Collected data
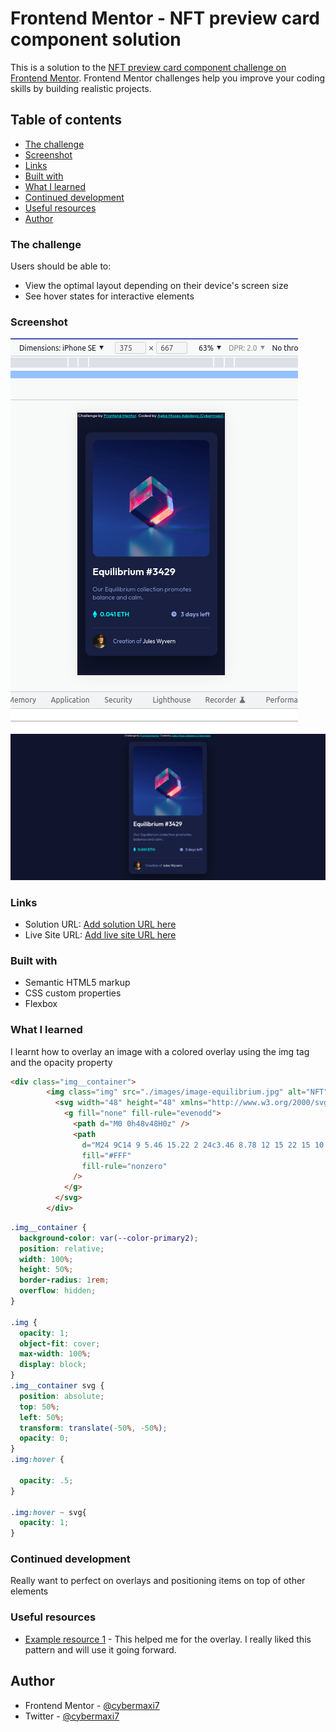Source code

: # Frontend Mentor - NFT preview card component solution

This is a solution to the [NFT preview card component challenge on Frontend Mentor](https://www.frontendmentor.io/challenges/nft-preview-card-component-SbdUL_w0U). Frontend Mentor challenges help you improve your coding skills by building realistic projects. 

## Table of contents

  - [The challenge](#the-challenge)
  - [Screenshot](#screenshot)
  - [Links](#links)
  - [Built with](#built-with)
  - [What I learned](#what-i-learned)
  - [Continued development](#continued-development)
  - [Useful resources](#useful-resources)
- [Author](#author)



### The challenge

Users should be able to:

- View the optimal layout depending on their device's screen size
- See hover states for interactive elements

### Screenshot

![phone version](./images/nft-phone.png)
![desktop version](./images/nft-desktop.png)


### Links

- Solution URL: [Add solution URL here](https://your-solution-url.com)
- Live Site URL: [Add live site URL here](https://your-live-site-url.com)



### Built with

- Semantic HTML5 markup
- CSS custom properties
- Flexbox


### What I learned

I learnt how to overlay an image with a colored overlay using the img tag and the opacity property


```html
<div class="img__container">
        <img class="img" src="./images/image-equilibrium.jpg" alt="NFT" />
          <svg width="48" height="48" xmlns="http://www.w3.org/2000/svg">
            <g fill="none" fill-rule="evenodd">
              <path d="M0 0h48v48H0z" />
              <path
                d="M24 9C14 9 5.46 15.22 2 24c3.46 8.78 12 15 22 15 10.01 0 18.54-6.22 22-15-3.46-8.78-11.99-15-22-15Zm0 25c-5.52 0-10-4.48-10-10s4.48-10 10-10 10 4.48 10 10-4.48 10-10 10Zm0-16c-3.31 0-6 2.69-6 6s2.69 6 6 6 6-2.69 6-6-2.69-6-6-6Z"
                fill="#FFF"
                fill-rule="nonzero"
              />
            </g>
          </svg>
        </div>
```
```css
.img__container {
  background-color: var(--color-primary2);
  position: relative;
  width: 100%;
  height: 50%;
  border-radius: 1rem;
  overflow: hidden;
}
  
.img {
  opacity: 1;
  object-fit: cover;
  max-width: 100%;
  display: block;
}
.img__container svg {
  position: absolute;
  top: 50%;
  left: 50%;
  transform: translate(-50%, -50%);
  opacity: 0;
}
.img:hover {

  opacity: .5;
}

.img:hover ~ svg{
  opacity: 1;
}

```



### Continued development

Really want to perfect on overlays and positioning items on top of other elements


### Useful resources

- [Example resource 1](https://stackoverflow.com/) - This helped me for the overlay. I really liked this pattern and will use it going forward.



## Author

- Frontend Mentor - [@cybermaxi7](https://www.frontendmentor.io/profile/cybermaxi7)
- Twitter - [@cybermaxi7](https://www.twitter.com/cybermaxi7)

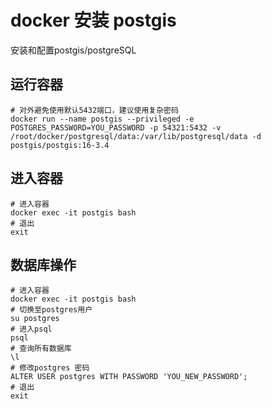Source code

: # docker 安装 postgis

安装和配置postgis/postgreSQL

## 运行容器

```shell
# 对外避免使用默认5432端口，建议使用复杂密码
docker run --name postgis --privileged -e POSTGRES_PASSWORD=YOU_PASSWORD -p 54321:5432 -v /root/docker/postgresql/data:/var/lib/postgresql/data -d postgis/postgis:16-3.4
```

## 进入容器
```shell
# 进入容器
docker exec -it postgis bash
# 退出
exit
```

## 数据库操作
```shell
# 进入容器
docker exec -it postgis bash
# 切换至postgres用户
su postgres
# 进入psql
psql
# 查询所有数据库
\l
# 修改postgres 密码
ALTER USER postgres WITH PASSWORD 'YOU_NEW_PASSWORD';
# 退出
exit
```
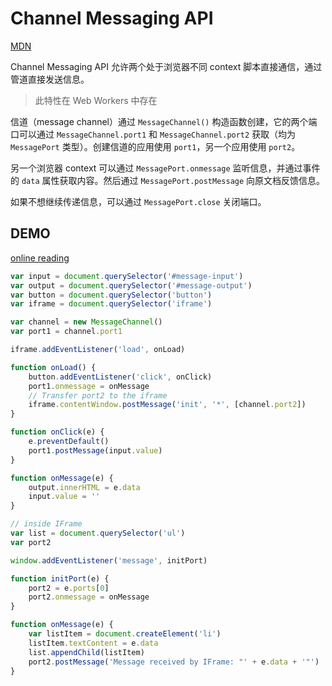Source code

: # Channel Messaging API

[MDN](https://developer.mozilla.org/en-US/docs/Web/API/Channel_Messaging_API)

Channel Messaging API 允许两个处于浏览器不同 context 脚本直接通信，通过管道直接发送信息。

> 此特性在 Web Workers 中存在

信道（message channel）通过 `MessageChannel()` 构造函数创建，它的两个端口可以通过 `MessageChannel.port1` 和 `MessageChannel.port2` 获取（均为 `MessagePort` 类型）。创建信道的应用使用 `port1`，另一个应用使用 `port2`。

另一个浏览器 context 可以通过 `MessagePort.onmessage` 监听信息，并通过事件的 `data` 属性获取内容。然后通过 `MessagePort.postMessage` 向原文档反馈信息。

如果不想继续传递信息，可以通过 `MessagePort.close` 关闭端口。

## DEMO

[online reading](https://developer.mozilla.org/en-US/docs/Web/API/Channel_Messaging_API/Using_channel_messaging)

```js
var input = document.querySelector('#message-input')
var output = document.querySelector('#message-output')
var button = document.querySelector('button')
var iframe = document.querySelector('iframe')

var channel = new MessageChannel()
var port1 = channel.port1

iframe.addEventListener('load', onLoad)

function onLoad() {
    button.addEventListener('click', onClick)
    port1.onmessage = onMessage
    // Transfer port2 to the iframe
    iframe.contentWindow.postMessage('init', '*', [channel.port2])
}

function onClick(e) {
    e.preventDefault()
    port1.postMessage(input.value)
}

function onMessage(e) {
    output.innerHTML = e.data
    input.value = ''
}

// inside IFrame
var list = document.querySelector('ul')
var port2

window.addEventListener('message', initPort)

function initPort(e) {
    port2 = e.ports[0]
    port2.onmessage = onMessage
}

function onMessage(e) {
    var listItem = document.createElement('li')
    listItem.textContent = e.data
    list.appendChild(listItem)
    port2.postMessage('Message received by IFrame: "' + e.data + '"')
}
```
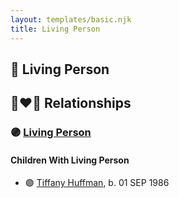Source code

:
 ```yaml
---
layout: templates/basic.njk
title: Living Person
---
```

## 🔵 Living Person


## 👩‍❤️‍👨 Relationships

### 🟣 [Living Person](/people/2/24508944)

#### Children With Living Person
* 🟣 [Tiffany Huffman](/people/9/955202), b. 01 SEP 1986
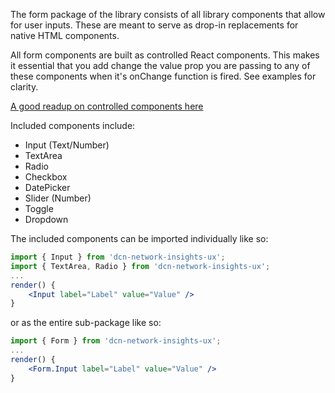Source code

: The form package of the library consists of all library components that allow for user inputs. These are meant to serve as drop-in replacements for native HTML components.

All form components are built as controlled React components. This makes it essential that you add change the value prop you are passing to any of these components when it's onChange function is fired. See examples for clarity.

[A good readup on controlled components here](https://lorenstewart.me/2016/10/31/react-js-forms-controlled-components/)

Included components include:
* Input (Text/Number)
* TextArea
* Radio
* Checkbox
* DatePicker
* Slider (Number)
* Toggle
* Dropdown

The included components can be imported individually like so:
```jsx static
import { Input } from 'dcn-network-insights-ux';
import { TextArea, Radio } from 'dcn-network-insights-ux';
...
render() {
    <Input label="Label" value="Value" /> 
}
```
or as the entire sub-package like so:
```jsx static
import { Form } from 'dcn-network-insights-ux';
...
render() {
    <Form.Input label="Label" value="Value" /> 
}
```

> Task item
Of the lines in the data above, some may include the word "What"; state how many, with no added words.

> Expected output
2